Aku lega mendengarnya.

"Oke. Kalau gitu aku siap-siap sekarang juga. Aku mau datangi mereka," ucapku tanpa ragu.

Aku ingin lihat, apa Mas Iqbal masih bisa berkilah jika aku memergokinya secara langsung.

Aku bergegas masuk ke kamar, mandi dan bersiap untuk ke Hotel Cempaka. Urusan membereskan makanan di belakang bisa kukerjakan nanti. Atau bisa meminta tolong Mbak Yanti, salah seorang tetangga yang kerap kali kumintai tolong untuk bantu-bantu jika aku memerlukan bantuan.

Selesai bersiap aku langsung mengemudikan mobilku menuju ke hotel Cempaka.

[Aku sudah di depan Mel]

Sengaja aku mengajak Amel untuk ikut serta, biar ada saksi jika sewaktu-waktu dibutuhkan.

[Sip. Tunggu bentar, aku sebentar lagi sampai.]

Menunggu beberapa menit sampai Amel sampai, baru kemudian kami masuk ke dalam.

"Om Rudi, ini Tyas, temenku yang tadi kuceritakan di telepon."

Sampai di dalam area hotel, kami langsung masuk ke ruangan Om Rudi.

"Oh. Saya Rudi."

"Tyas."

Kami berjabat tangan.

"Saya sudah mendengar semuanya dari Amel, dan saya turut prihatin jika benar suamimu menginap di hotel ini bersama perempuan lain, padahal saat check-in mengakunya istrinya. Apa mau langsung menuju ke kamarnya? Tapi sebelumnya mohon maaf, saya mohon untuk tidak memantik keributan di area hotel. Bisa?"
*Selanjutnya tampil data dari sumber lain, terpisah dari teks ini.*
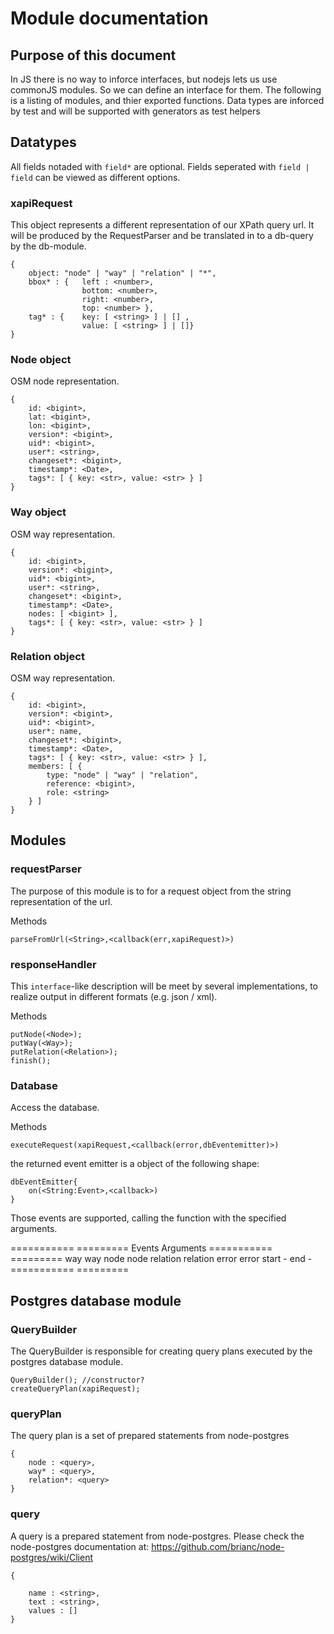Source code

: Module documentation
====================

Purpose of this document
------------------------

In JS there is no way to inforce interfaces, but nodejs lets us use commonJS
modules. So we can define an interface for them. The following is a listing of
modules, and thier exported functions. Data types are inforced by test and will
be supported with generators as test helpers



Datatypes
---------

All fields notaded with `field*` are optional. Fields seperated with `field |
field` can be viewed as different options.

### xapiRequest

This object represents a different representation of our XPath query url. It
will be produced by the RequestParser and be translated in to a db-query by the
db-module.

    {
        object: "node" | "way" | "relation" | "*",
        bbox* : {   left : <number>,
                    bottom: <number>,
                    right: <number>,
                    top: <number> },
        tag* : {    key: [ <string> ] | [] ,
                    value: [ <string> ] | []}
    }

### Node object

OSM node representation.

    {
        id: <bigint>,
        lat: <bigint>,
        lon: <bigint>,
        version*: <bigint>,
        uid*: <bigint>,
        user*: <string>,
        changeset*: <bigint>,
        timestamp*: <Date>,
        tags*: [ { key: <str>, value: <str> } ]
    }


### Way object

OSM way representation.

    {
        id: <bigint>,
        version*: <bigint>,
        uid*: <bigint>,
        user*: <string>,
        changeset*: <bigint>,
        timestamp*: <Date>,
        nodes: [ <bigint> ],
        tags*: [ { key: <str>, value: <str> } ]
    }

### Relation object

OSM way representation.

    {
        id: <bigint>,
        version*: <bigint>,
        uid*: <bigint>,
        user*: name,
        changeset*: <bigint>,
        timestamp*: <Date>,
        tags*: [ { key: <str>, value: <str> } ],
        members: [ {
            type: "node" | "way" | "relation",
            reference: <bigint>,
            role: <string>
        } ]
    }

Modules
-------

### requestParser

The purpose of this module is to for a request object from the string
representation of the url.

Methods

    parseFromUrl(<String>,<callback(err,xapiRequest)>)


### responseHandler

This `interface`-like description will be meet by several implementations, to
realize output in different formats (e.g. json / xml).

Methods

    putNode(<Node>);
    putWay(<Way>);
    putRelation(<Relation>);
    finish();

### Database

Access the database.

Methods

    executeRequest(xapiRequest,<callback(error,dbEventemitter)>)

the returned event emitter is a object of the following shape:

    dbEventEmitter{
        on(<String:Event>,<callback>)
    }

Those events are supported, calling the function with the specified arguments.

=========== =========
Events      Arguments
=========== =========
way         way
node        node
relation    relation
error       error
start       -
end         -
=========== =========

Postgres database module
------------------------

### QueryBuilder

The QueryBuilder is responsible for creating query plans executed by the postgres database module.

    QueryBuilder(); //constructor?
    createQueryPlan(xapiRequest);

### queryPlan

The query plan is a set of prepared statements from node-postgres

    {
        node : <query>,
        way* : <query>,
        relation*: <query>
    }

### query

A query is a prepared statement from node-postgres.
Please check the node-postgres documentation at:
https://github.com/brianc/node-postgres/wiki/Client

    {

        name : <string>,
        text : <string>,
        values : []
    }

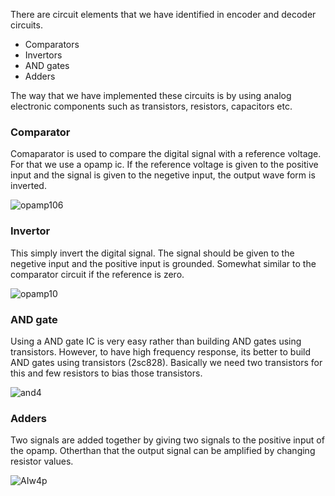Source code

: There are circuit elements that we have identified in encoder and decoder circuits. 

- Comparators
- Invertors
- AND gates
- Adders

The way that we have implemented these circuits is by using analog electronic components such as transistors, resistors, capacitors etc.

### Comparator 

Comaparator is used to compare the digital signal with a reference voltage. For that we use a opamp ic. If the reference voltage is given to the positive input and the signal is given to the negetive input, the output wave form is inverted. 

![opamp106](https://user-images.githubusercontent.com/45971162/55793192-f79d5180-5adf-11e9-927e-3b19c456e265.gif)
### Invertor

This simply invert the digital signal. The signal should be given to the negetive input and the positive input is grounded. Somewhat similar to the comparator circuit if the reference is zero.

![opamp10](https://user-images.githubusercontent.com/45971162/55793378-5f539c80-5ae0-11e9-887b-ac840187e943.gif)

### AND gate

Using a AND gate IC is very easy rather than building AND gates using transistors. However, to have high frequency response, its better to build AND gates using transistors (2sc828). Basically we need two transistors for this and few resistors to bias those transistors.

![and4](https://user-images.githubusercontent.com/45971162/55799318-afd1f680-5aee-11e9-9696-53f4585e4e0c.gif)

### Adders

Two signals are added together by giving two signals to the positive input of the opamp. Otherthan that the output signal can be amplified by changing resistor values.

![AIw4p](https://user-images.githubusercontent.com/45971162/55799404-e9a2fd00-5aee-11e9-911d-80c0a103e324.gif)

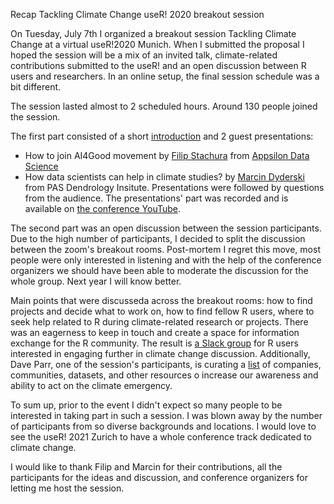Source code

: Recap Tackling Climate Change useR! 2020 breakout session

On Tuesday, July 7th I organized a breakout session Tackling Climate Change at a virtual useR!2020 Munich.
When I submitted the proposal I hoped the session will be a mix of an invited talk, climate-related contributions submitted to the useR! and an open discussion
between R users and researchers. In an online setup, the final session schedule was a bit different.

The session lasted almost to 2 scheduled hours. Around 130 people joined the session.

The first part consisted of a short [introduction](https://github.com/olgamie/user2020_tackling_climate_change/tree/master) and 2 guest presentations:

* How to join AI4Good movement by [Filip Stachura](https://twitter.com/filipstachura?lang=en) from [Appsilon Data Science](https://appsilon.com/ai-for-good/)
* How data scientists can help in climate studies? by [Marcin Dyderski](https://twitter.com/mkdyderski?lang=en) from PAS Dendrology Insitute.
Presentations were followed by questions from the audience.
The presentations' part was recorded and is available on [the conference YouTube](https://www.youtube.com/watch?v=Wzmj0cFLfic&feature=emb_logo).

The second part was an open discussion between the session participants. Due to the high number of participants, I decided to split the discussion between the zoom's breakout rooms. Post-mortem I regret this move, most people were only interested in listening and with the help of the conference organizers we should have been able to moderate the discussion for the whole group. Next year I will know better.

Main points that were discusseda across the breakout rooms: how to find projects and decide what to work on, how to find fellow R users, where to seek help related to R during climate-related research or projects. There was an eagerness to keep in touch and create a space for information exchange for the R community. The result is [a Slack group](https://userstackling-uny5880.slack.com/join/shared_invite/zt-fkocefo6-kkRLrPqPI5WQR5P~HLdm9A#/) for R users interested in engaging further in climate change discussion. Additionally, Dave Parr, one of the session's participants, is curating a [list](https://github.com/DaveParr/awesome-climate-data) of companies, communities, datasets, and other resources o increase our awareness and ability to act on the climate emergency.

To sum up, prior to the event I didn't expect so many people to be interested in taking part in such a session. I was blown away by the number of participants from so diverse backgrounds and locations. I would love to see the useR! 2021 Zurich to have a whole conference track dedicated to climate change.

I would like to thank Filip and Marcin for their contributions, all the participants for the ideas and discussion, and conference organizers for letting me host the session.
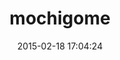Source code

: ---
layout: post
title:  "mochigome"
repo:   "DavidMikeSimon/mochigome"
date:   2015-02-18 17:04:24
gemurl: http://github.com/DavidMikeSimon/mochigome
---
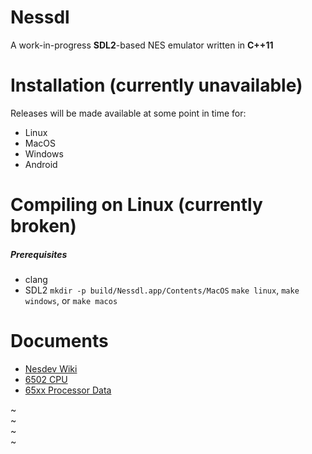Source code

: # Nessdl 
A work-in-progress **SDL2**-based NES emulator written in **C++11**

# Installation (currently unavailable)
Releases will be made available at some point in time for:
+ Linux
+ MacOS
+ Windows
+ Android

# Compiling on Linux (currently broken)
##### Prerequisites
+ clang
+ SDL2
`mkdir -p build/Nessdl.app/Contents/MacOS`
`make linux`, `make windows`, or `make macos` 

# Documents
+ [Nesdev Wiki](http://wiki.nesdev.com/w/index.php/Nesdev_Wiki)
+ [6502 CPU](http://nesdev.com/6502\_cpu.txt)
+ [65xx Processor Data](http://www.romhacking.net/documents/318/)

~                                                                                                                                                              
~                                                                                                                                                              
~                                                                                                                                                              
~                                                                                 
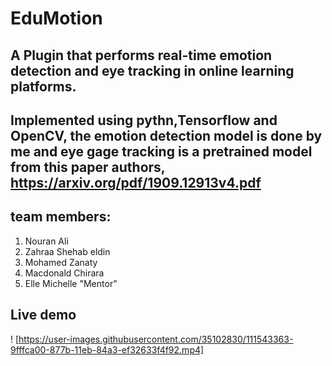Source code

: 
# EduMotion
## A Plugin that performs real-time emotion detection and eye tracking in online learning platforms.
## Implemented using pythn,Tensorflow and OpenCV, the emotion detection model is done by me and eye gage tracking is a pretrained model from this paper authors, https://arxiv.org/pdf/1909.12913v4.pdf

## team members:
1. Nouran Ali
2. Zahraa Shehab eldin
3. Mohamed Zanaty
4. Macdonald Chirara
5. Elle Michelle "Mentor"


## Live demo
! [https://user-images.githubusercontent.com/35102830/111543363-9fffca00-877b-11eb-84a3-ef32633f4f92.mp4]
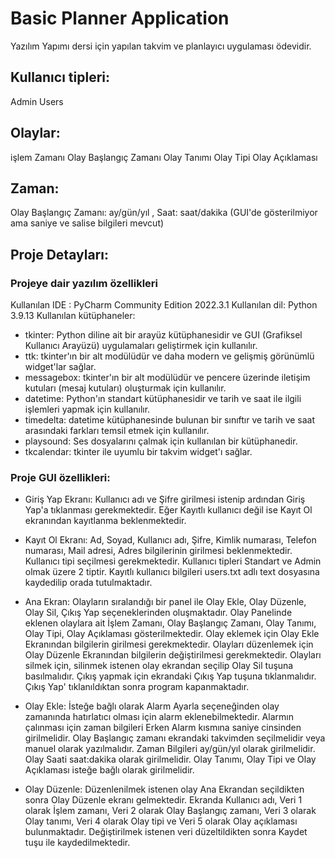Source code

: # Basic Planner Application 
Yazılım Yapımı dersi için yapılan takvim ve planlayıcı uygulaması ödevidir.

## Kullanıcı tipleri:
Admin
Users

## Olaylar:
işlem Zamanı
Olay Başlangıç Zamanı
Olay Tanımı
Olay Tipi
Olay Açıklaması

## Zaman:
Olay Başlangıç Zamanı: ay/gün/yıl , Saat: saat/dakika (GUI'de gösterilmiyor ama saniye ve salise bilgileri mevcut)

## Proje Detayları:
### Projeye dair yazılım özellikleri
Kullanılan IDE : PyCharm Community Edition 2022.3.1
Kullanılan dil: Python 3.9.13
Kullanılan kütüphaneler:
- tkinter: Python diline ait bir arayüz kütüphanesidir ve GUI (Grafiksel Kullanıcı Arayüzü) uygulamaları geliştirmek için kullanılır.
- ttk: tkinter'ın bir alt modülüdür ve daha modern ve gelişmiş görünümlü widget'lar sağlar.
- messagebox: tkinter'ın bir alt modülüdür ve pencere üzerinde iletişim kutuları (mesaj kutuları) oluşturmak için kullanılır.
- datetime: Python'ın standart kütüphanesidir ve tarih ve saat ile ilgili işlemleri yapmak için kullanılır.
- timedelta: datetime kütüphanesinde bulunan bir sınıftır ve tarih ve saat arasındaki farkları temsil etmek için kullanılır.
- playsound: Ses dosyalarını çalmak için kullanılan bir kütüphanedir.
- tkcalendar: tkinter ile uyumlu bir takvim widget'ı sağlar.

### Proje GUI özellikleri:
- Giriş Yap Ekranı:
  Kullanıcı adı ve Şifre girilmesi istenip ardından Giriş Yap'a tıklanması gerekmektedir.
  Eğer Kayıtlı kullanıcı değil ise Kayıt Ol ekranından kayıtlanma beklenmektedir.

- Kayıt Ol Ekranı:
  Ad, Soyad, Kullanıcı adı, Şifre, Kimlik numarası, Telefon numarası, Mail adresi, Adres bilgilerinin girilmesi beklenmektedir.
  Kullanıcı tipi seçilmesi gerekmektedir. Kullanıcı tipleri Standart ve Admin olmak üzere 2 tiptir.
  Kayıtlı kullanıcı bilgileri users.txt adlı text dosyasına kaydedilip orada tutulmaktadır.

- Ana Ekran:
  Olayların sıralandığı bir panel ile Olay Ekle, Olay Düzenle, Olay Sil, Çıkış Yap seçeneklerinden oluşmaktadır.
  Olay Panelinde eklenen olaylara ait İşlem Zamanı, Olay Başlangıç Zamanı, Olay Tanımı, Olay Tipi, Olay Açıklaması gösterilmektedir.
  Olay eklemek için Olay Ekle Ekranından bilgilerin girilmesi gerekmektedir.
  Olayları düzenlemek için Olay Düzenle Ekranından bilgilerin değiştirilmesi gerekmektedir.
  Olayları silmek için, silinmek istenen olay ekrandan seçilip Olay Sil tuşuna basılmalıdır.
  Çıkış yapmak için ekrandaki Çıkış Yap tuşuna tıklanmalıdır. Çıkış Yap' tıklanıldıktan sonra program kapanmaktadır.

- Olay Ekle:
  İsteğe bağlı olarak Alarm Ayarla seçeneğinden olay zamanında hatırlatıcı olması için alarm eklenebilmektedir. Alarmın çalınması için zaman bilgileri Erken Alarm kısmına saniye cinsinden girilmelidir.
  Olay Başlangıç zamanı ekrandaki takvimden seçilmelidir veya manuel olarak yazılmalıdır. Zaman Bilgileri ay/gün/yıl olarak girilmelidir.
  Olay Saati saat:dakika olarak girilmelidir.
  Olay Tanımı, Olay Tipi ve Olay Açıklaması isteğe bağlı olarak girilmelidir.

- Olay Düzenle:
  Düzenlenilmek istenen olay Ana Ekrandan seçildikten sonra Olay Düzenle ekranı gelmektedir.
  Ekranda Kullanıcı adı, Veri 1 olarak İşlem zamanı, Veri 2 olarak Olay Başlangıç zamanı, Veri 3 olarak Olay tanımı, Veri 4 olarak Olay tipi ve Veri 5 olarak Olay açıklaması bulunmaktadır.
  Değiştirilmek istenen veri düzeltildikten sonra Kaydet tuşu ile kaydedilmektedir.




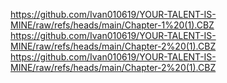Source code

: https://github.com/Ivan010619/YOUR-TALENT-IS-MINE/raw/refs/heads/main/Chapter-1%20(1).CBZ
https://github.com/Ivan010619/YOUR-TALENT-IS-MINE/raw/refs/heads/main/Chapter-2%20(1).CBZ
https://github.com/Ivan010619/YOUR-TALENT-IS-MINE/raw/refs/heads/main/Chapter-2%20(1).CBZ
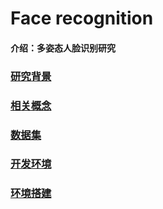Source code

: # Face recognition

#### 介绍：多姿态人脸识别研究

### [研究背景](./doc/background.md)

### [相关概念](./doc/concept.md)

### [数据集](./doc/dataset.md)

### [开发环境](doc/dev_setting.md)

### [环境搭建](doc/setting_up.md)

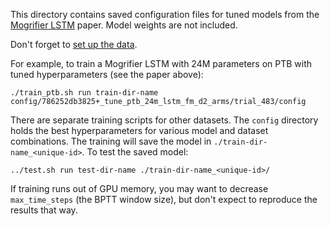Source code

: This directory contains saved configuration files for tuned models from the
[Mogrifier LSTM](https://arxiv.org/abs/1909.01792) paper. Model weights are not
included.

Don't forget to [set up the data](../../../README.md).

For example, to train a Mogrifier LSTM with 24M parameters on PTB with tuned
hyperparameters (see the paper above):

    ./train_ptb.sh run train-dir-name config/786252db3825+_tune_ptb_24m_lstm_fm_d2_arms/trial_483/config

There are separate training scripts for other datasets. The `config` directory
holds the best hyperparameters for various model and dataset combinations. The
training will save the model in `./train-dir-name_<unique-id>`. To test the
saved model:

    ../test.sh run test-dir-name ./train-dir-name_<unique-id>/

If training runs out of GPU memory, you may want to decrease `max_time_steps`
(the BPTT window size), but don't expect to reproduce the results that way.
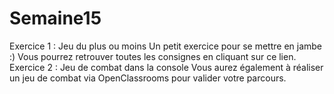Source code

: # Semaine15
Exercice 1 : Jeu du plus ou moins  Un petit exercice pour se mettre en jambe :) Vous pourrez retrouver toutes les consignes en cliquant sur ce lien.  Exercice 2 : Jeu de combat dans la console  Vous aurez également à réaliser un jeu de combat via OpenClassrooms pour valider votre parcours.
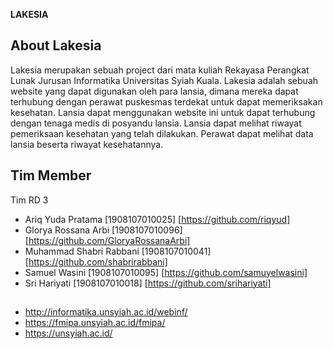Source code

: <h align="center"><b>LAKESIA</b></h>

## About Lakesia

Lakesia merupakan sebuah project dari mata kuliah Rekayasa Perangkat Lunak Jurusan Informatika Universitas Syiah Kuala. Lakesia adalah sebuah website yang dapat digunakan oleh para lansia, dimana mereka dapat terhubung dengan perawat puskesmas terdekat untuk dapat memeriksakan kesehatan. Lansia dapat menggunakan website ini untuk dapat terhubung dengan tenaga medis di posyandu lansia. Lansia dapat melihat riwayat pemeriksaan kesehatan yang telah dilakukan. Perawat dapat melihat data lansia beserta riwayat kesehatannya. 


## Tim Member
Tim RD 3

- Ariq Yuda Pratama [1908107010025] [https://github.com/riqyud]
- Glorya Rossana Arbi [1908107010096] [https://github.com/GloryaRossanaArbi]
- Muhammad Shabri Rabbani [1908107010041] [https://github.com/shabrirabbani]
- Samuel Wasini [1908107010095] [https://github.com/samuyelwasini]
- Sri Hariyati [1908107010018] [https://github.com/srihariyati]

## 
- http://informatika.unsyiah.ac.id/webinf/
- https://fmipa.unsyiah.ac.id/fmipa/
- https://unsyiah.ac.id/
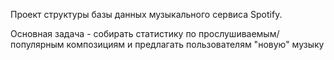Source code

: Проект структуры базы данных музыкального сервиса Spotify.

Основная задача - собирать статистику по прослушиваемым/популярным композициям и предлагать пользователям "новую" музыку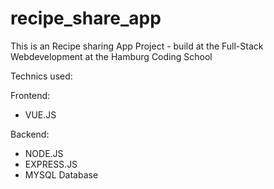 # recipe_share_app
This is an Recipe sharing App Project - build at the Full-Stack Webdevelopment at the Hamburg Coding School

Technics used:

Frontend:

- VUE.JS

Backend:

- NODE.JS
- EXPRESS.JS
- MYSQL Database
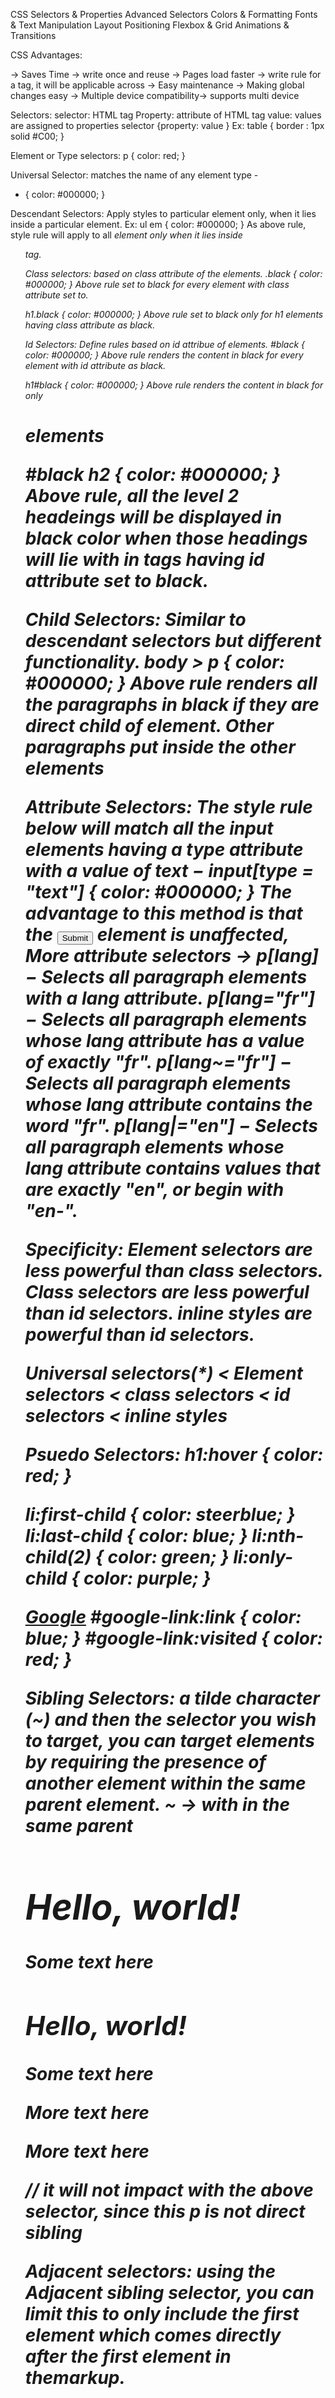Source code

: CSS
Selectors & Properties
Advanced Selectors
Colors & Formatting
Fonts & Text Manipulation
Layout Positioning
Flexbox & Grid
Animations & Transitions

CSS Advantages:

-> Saves Time -> write once and reuse
-> Pages load faster -> write rule for a tag, it will be applicable across
-> Easy maintenance -> Making global changes easy
-> Multiple device compatibility-> supports multi device

Selectors:
selector: HTML tag
Property: attribute of HTML tag
value: values are assigned to properties
selector {property: value }
Ex: table { border : 1px solid #C00; }

Element or Type selectors: 
p {
  color: red; 
}

Universal Selector: matches the name of any element type -
* {
  color: #000000;
}

Descendant Selectors: Apply styles to particular element only, when it lies inside a particular element.
Ex: ul em {
  color: #000000;
}
As above rule, style rule will apply to all <em> element only when it lies inside <ul> tag.

Class selectors: based on class attribute of the elements.
.black {
  color: #000000;
}
Above rule set to black for every element with class attribute set to.

h1.black {
  color: #000000;
}
Above rule set to black only for h1 elements having class attribute as black.

Id Selectors: Define rules based on id attribue of elements.
#black {
  color: #000000;
}
Above rule renders the content in black for every element with id attribute as black.

h1#black {
  color: #000000;
}
Above rule renders the content in black for only <h1> elements

#black h2 {
  color: #000000;
}
Above rule, all the level 2 headeings will be displayed in black color when those headings will lie with in tags 
having id attribute set to black.

Child Selectors: Similar to descendant selectors but different functionality.
body > p {
  color: #000000;
}
Above rule renders all the paragraphs in black if they are direct child of <body> element. Other paragraphs put inside the other 
elements 

Attribute Selectors: The style rule below will match all the input elements having a type attribute with a value of text −
input[type = "text"] {
   color: #000000; 
}
The advantage to this method is that the <input type = "submit" /> element is unaffected,
More attribute selectors ->
p[lang] − Selects all paragraph elements with a lang attribute.
p[lang="fr"] − Selects all paragraph elements whose lang attribute has a value of exactly "fr".
p[lang~="fr"] − Selects all paragraph elements whose lang attribute contains the word "fr".
p[lang|="en"] − Selects all paragraph elements whose lang attribute contains values that are exactly "en", or begin with "en-".

Specificity:
Element selectors are less powerful than class selectors.
Class selectors are less powerful than id selectors.
inline styles are powerful than id selectors.

Universal selectors(*) < Element selectors < class selectors < id selectors < inline styles

Psuedo Selectors:
h1:hover { 
  color: red;
}

li:first-child {
  color: steerblue;
}
li:last-child {
 color: blue;
}
li:nth-child(2) {
  color: green;
}
li:only-child {
  color: purple;
}

<a href="http://www.google.com" id="google-link">Google</a>
#google-link:link {
  color: blue;
}
#google-link:visited {
  color: red;
}

Sibling Selectors:  a tilde character (~) and then the selector you wish to target, you can target elements by requiring the
presence of another element within the same parent element. 
~ -> with in the same parent
<style type="text/css">
h2 ~ p {
	font-style: italic;
}
</style>

<div id="content">
	<h1>Hello, world!</h1>
	<p>Some text here</p>
	<h2>Hello, world!</h2>
	<p>Some text here</p>
	<p>More text here</p>
  <div>
		<p>More text here</p> // it will not impact with the above selector, since this p is not direct sibling
	</div>
</div>

Adjacent selectors: using the Adjacent sibling selector, you can limit this to only include the first element which comes
directly after the first element in themarkup.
"Baik Om. Saya hanya ingin memastikan apa benar suami saya ada di dalam bersama wanita itu."

"Iya saya mengerti. Kalau gitu mari ikut saya. Sebenarnya ini adalah hal privasi bagi tamu. Kalau saja Tyas bukan teman Amel, saya tak bisa bantu."

"Sekali lagi terimakasih banyak Om Rudi, sudah berkenan bantu saya."

"Iya sama-sama. Amel sudah seperti anak saya sendiri, jadi rasanya saya merasa bersalah kalau tak bisa membantu."

"Makasih banyak ya Om." Amel menyahuti.

Kami berjalan menyusuri lorong hotel sambil berbincang.

Hotel Cempaka tidak begitu besar, entah apa yang ada di pikiran Mas Iqbal menginap di hotel ini. Tapi sekarang aku tahu jawabannya.

Karena kalau dia menginap di hotel besar yang berbintang, tentu dia tak bisa membawa selingkuhan masuk.

Kami bertiga terus berjalan, seiring dengan degup jantungku yang berpacu cepat.

Hingga kami sampai di depan kamar 201. Om Rudi menatap aku Amel, lalu mengangguk.

Tok! Tok! Tok!

Om Rudi mengetuk pintu kamar. Lalu memberi kode padaku dan Amel untuk tidak berdiri tepat di depan pintu. Karena dari lubang intip mereka bisa melihat kalau yang datang adalah aku.

Setelah beberapa saat menunggu. Terdengar suara kunci di putar.

Ceklek.

Pintu terbuka. Mas Iqbal menyembul dari balik pintu. pintu hanya di buka sedikit selebar tubuhnya.

Di saat yang sama aku bergeser menunjukkan diri ke hadapannya.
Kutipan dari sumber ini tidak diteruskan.